WHAT IS BEING ASKED: A single figure is the whole answer: the number of lines in the entries that contain "spectrum".

Items from a data source:
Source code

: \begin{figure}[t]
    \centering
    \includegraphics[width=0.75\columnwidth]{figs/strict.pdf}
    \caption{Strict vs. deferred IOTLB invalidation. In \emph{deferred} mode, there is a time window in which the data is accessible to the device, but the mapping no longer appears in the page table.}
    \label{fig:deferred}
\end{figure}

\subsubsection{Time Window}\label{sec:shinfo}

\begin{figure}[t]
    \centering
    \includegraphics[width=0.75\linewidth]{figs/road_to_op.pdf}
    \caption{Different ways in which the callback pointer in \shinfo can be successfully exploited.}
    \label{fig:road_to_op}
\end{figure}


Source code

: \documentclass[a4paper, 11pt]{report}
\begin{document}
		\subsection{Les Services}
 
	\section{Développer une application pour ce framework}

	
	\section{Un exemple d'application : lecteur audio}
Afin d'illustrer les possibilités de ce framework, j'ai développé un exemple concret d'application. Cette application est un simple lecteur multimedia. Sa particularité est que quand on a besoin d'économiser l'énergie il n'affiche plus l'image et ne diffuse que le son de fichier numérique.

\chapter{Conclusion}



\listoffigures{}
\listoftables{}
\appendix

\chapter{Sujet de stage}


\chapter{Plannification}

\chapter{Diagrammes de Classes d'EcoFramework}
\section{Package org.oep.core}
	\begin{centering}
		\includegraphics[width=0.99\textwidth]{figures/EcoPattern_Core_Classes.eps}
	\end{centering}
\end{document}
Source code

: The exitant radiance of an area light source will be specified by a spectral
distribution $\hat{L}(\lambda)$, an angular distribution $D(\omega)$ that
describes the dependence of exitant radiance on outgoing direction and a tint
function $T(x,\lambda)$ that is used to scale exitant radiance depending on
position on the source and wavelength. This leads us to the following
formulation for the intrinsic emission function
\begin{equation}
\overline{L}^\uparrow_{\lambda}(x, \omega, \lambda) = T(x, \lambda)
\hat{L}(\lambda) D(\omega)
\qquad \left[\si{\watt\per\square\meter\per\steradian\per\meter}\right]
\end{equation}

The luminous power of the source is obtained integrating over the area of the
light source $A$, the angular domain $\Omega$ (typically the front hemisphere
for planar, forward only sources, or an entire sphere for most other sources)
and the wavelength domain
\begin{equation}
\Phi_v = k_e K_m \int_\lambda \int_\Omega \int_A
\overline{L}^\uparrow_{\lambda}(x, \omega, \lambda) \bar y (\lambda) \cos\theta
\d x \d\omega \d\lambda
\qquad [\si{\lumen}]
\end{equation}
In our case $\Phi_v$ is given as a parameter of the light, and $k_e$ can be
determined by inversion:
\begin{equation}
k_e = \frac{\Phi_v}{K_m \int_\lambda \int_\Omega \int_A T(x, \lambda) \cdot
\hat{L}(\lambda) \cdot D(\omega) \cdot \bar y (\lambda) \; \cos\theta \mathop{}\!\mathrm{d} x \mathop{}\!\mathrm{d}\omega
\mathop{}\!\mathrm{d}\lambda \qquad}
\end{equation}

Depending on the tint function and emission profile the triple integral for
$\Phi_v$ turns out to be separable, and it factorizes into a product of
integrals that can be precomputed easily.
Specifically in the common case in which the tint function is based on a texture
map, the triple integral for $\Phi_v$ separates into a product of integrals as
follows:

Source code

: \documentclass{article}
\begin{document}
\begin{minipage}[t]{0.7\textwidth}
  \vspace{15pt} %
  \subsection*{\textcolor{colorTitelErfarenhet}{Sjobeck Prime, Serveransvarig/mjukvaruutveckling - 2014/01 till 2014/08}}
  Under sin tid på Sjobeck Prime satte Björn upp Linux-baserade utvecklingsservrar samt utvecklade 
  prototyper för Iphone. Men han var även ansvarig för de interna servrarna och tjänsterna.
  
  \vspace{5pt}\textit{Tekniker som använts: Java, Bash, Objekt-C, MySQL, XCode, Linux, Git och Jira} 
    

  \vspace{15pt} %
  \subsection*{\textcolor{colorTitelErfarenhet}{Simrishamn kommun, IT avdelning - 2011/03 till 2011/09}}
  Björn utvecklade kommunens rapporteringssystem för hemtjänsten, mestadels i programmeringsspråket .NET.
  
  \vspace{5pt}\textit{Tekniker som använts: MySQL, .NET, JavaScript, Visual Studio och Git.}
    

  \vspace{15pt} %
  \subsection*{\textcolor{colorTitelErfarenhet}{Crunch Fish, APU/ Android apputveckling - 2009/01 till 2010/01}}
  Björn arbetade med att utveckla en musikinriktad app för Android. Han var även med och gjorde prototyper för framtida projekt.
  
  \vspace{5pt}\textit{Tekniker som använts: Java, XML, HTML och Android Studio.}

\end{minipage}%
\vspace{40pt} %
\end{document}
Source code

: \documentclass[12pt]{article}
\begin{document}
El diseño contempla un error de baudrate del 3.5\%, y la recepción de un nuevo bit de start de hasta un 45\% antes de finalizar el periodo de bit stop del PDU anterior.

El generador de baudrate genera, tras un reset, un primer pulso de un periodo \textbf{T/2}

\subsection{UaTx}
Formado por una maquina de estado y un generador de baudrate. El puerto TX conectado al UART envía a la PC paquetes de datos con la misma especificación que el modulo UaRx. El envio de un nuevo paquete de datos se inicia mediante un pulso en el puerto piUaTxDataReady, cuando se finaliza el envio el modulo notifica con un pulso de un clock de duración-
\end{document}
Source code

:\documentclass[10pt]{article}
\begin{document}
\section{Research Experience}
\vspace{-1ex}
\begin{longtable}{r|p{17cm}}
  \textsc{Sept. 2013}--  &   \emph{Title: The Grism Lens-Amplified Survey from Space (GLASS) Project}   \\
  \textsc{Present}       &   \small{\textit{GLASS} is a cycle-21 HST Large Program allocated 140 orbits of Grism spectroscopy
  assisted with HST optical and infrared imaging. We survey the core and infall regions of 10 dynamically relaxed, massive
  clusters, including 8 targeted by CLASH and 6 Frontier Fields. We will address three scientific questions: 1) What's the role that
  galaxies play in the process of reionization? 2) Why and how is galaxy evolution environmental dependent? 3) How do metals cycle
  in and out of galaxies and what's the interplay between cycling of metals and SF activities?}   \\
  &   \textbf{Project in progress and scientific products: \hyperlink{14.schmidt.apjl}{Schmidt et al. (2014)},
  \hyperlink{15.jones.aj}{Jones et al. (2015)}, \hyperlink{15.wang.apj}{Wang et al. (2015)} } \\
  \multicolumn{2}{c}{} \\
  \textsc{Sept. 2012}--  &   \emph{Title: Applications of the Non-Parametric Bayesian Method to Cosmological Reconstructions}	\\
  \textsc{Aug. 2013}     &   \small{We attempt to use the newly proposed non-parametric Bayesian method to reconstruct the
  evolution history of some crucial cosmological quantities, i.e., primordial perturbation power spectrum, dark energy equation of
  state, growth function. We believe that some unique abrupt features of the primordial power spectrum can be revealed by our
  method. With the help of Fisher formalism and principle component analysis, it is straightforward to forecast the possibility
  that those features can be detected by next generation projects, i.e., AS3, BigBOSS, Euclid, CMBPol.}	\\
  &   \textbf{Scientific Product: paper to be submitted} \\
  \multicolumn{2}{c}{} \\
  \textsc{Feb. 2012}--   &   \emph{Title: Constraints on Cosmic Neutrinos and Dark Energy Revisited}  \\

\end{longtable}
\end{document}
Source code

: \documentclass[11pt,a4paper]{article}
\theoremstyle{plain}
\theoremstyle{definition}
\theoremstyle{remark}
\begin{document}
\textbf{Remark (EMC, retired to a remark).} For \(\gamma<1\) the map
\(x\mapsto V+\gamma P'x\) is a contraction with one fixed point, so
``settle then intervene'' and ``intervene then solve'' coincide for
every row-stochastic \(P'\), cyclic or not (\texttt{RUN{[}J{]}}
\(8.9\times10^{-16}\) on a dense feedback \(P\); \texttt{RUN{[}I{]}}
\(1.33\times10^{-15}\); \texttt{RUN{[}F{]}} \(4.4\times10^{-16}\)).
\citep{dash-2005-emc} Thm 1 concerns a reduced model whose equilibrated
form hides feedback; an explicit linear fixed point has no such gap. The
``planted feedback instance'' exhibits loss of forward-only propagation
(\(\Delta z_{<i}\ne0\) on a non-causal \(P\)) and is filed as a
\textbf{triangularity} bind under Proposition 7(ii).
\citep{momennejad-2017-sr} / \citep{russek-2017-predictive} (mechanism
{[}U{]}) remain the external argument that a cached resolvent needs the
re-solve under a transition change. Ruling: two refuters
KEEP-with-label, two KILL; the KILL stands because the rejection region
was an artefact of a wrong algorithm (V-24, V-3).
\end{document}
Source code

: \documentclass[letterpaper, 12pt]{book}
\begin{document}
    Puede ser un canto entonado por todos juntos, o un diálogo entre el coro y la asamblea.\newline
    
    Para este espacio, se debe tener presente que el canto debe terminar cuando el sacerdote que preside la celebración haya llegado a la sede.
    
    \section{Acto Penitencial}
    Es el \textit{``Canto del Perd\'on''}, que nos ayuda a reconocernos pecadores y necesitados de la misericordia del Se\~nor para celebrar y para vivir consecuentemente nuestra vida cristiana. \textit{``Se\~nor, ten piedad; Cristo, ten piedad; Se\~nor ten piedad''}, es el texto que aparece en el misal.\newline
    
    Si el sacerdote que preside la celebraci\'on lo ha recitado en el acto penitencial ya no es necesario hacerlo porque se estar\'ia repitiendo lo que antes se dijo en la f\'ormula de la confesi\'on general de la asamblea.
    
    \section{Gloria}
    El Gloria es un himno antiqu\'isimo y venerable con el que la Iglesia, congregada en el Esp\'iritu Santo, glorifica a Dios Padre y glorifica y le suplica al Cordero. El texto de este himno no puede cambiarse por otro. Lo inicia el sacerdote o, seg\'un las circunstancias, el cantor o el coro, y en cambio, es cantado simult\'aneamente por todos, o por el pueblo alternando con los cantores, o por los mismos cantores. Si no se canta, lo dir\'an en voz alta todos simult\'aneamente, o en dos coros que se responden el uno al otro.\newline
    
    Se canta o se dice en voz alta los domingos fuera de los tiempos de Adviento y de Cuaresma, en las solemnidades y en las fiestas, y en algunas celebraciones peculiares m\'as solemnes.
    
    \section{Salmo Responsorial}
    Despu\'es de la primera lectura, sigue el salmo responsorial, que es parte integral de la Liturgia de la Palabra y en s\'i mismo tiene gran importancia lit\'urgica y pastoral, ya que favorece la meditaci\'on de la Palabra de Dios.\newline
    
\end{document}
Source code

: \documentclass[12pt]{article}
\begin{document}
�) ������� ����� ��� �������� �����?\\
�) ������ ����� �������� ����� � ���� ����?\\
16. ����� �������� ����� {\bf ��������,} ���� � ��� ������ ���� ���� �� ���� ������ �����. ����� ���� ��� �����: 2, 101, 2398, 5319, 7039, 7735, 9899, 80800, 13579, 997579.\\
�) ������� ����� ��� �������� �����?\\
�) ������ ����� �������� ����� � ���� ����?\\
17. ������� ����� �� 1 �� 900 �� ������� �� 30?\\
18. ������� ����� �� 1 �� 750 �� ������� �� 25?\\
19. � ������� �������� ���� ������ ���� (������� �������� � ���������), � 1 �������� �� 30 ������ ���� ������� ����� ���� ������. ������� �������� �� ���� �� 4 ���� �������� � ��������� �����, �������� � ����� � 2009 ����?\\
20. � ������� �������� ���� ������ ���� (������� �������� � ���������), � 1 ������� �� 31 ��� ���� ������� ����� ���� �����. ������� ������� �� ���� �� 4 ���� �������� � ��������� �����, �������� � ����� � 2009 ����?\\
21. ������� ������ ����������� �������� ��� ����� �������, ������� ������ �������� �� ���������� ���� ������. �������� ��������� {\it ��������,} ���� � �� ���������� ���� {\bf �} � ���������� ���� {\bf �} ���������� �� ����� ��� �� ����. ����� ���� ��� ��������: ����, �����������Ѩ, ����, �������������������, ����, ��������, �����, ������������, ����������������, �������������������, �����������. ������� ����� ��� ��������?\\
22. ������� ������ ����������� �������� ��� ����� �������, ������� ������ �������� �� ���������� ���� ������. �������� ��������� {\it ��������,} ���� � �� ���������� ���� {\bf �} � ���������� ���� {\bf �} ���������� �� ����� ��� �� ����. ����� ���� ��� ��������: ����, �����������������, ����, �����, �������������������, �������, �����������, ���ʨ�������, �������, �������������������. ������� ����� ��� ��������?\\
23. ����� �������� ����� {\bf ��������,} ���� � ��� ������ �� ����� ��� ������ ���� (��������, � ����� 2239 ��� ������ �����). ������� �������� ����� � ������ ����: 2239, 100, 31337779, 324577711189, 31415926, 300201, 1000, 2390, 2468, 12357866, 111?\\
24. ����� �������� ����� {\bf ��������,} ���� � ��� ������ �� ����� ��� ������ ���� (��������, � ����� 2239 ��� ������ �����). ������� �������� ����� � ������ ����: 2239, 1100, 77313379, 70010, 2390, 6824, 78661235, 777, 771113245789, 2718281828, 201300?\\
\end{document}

RESPONSE BOX: 2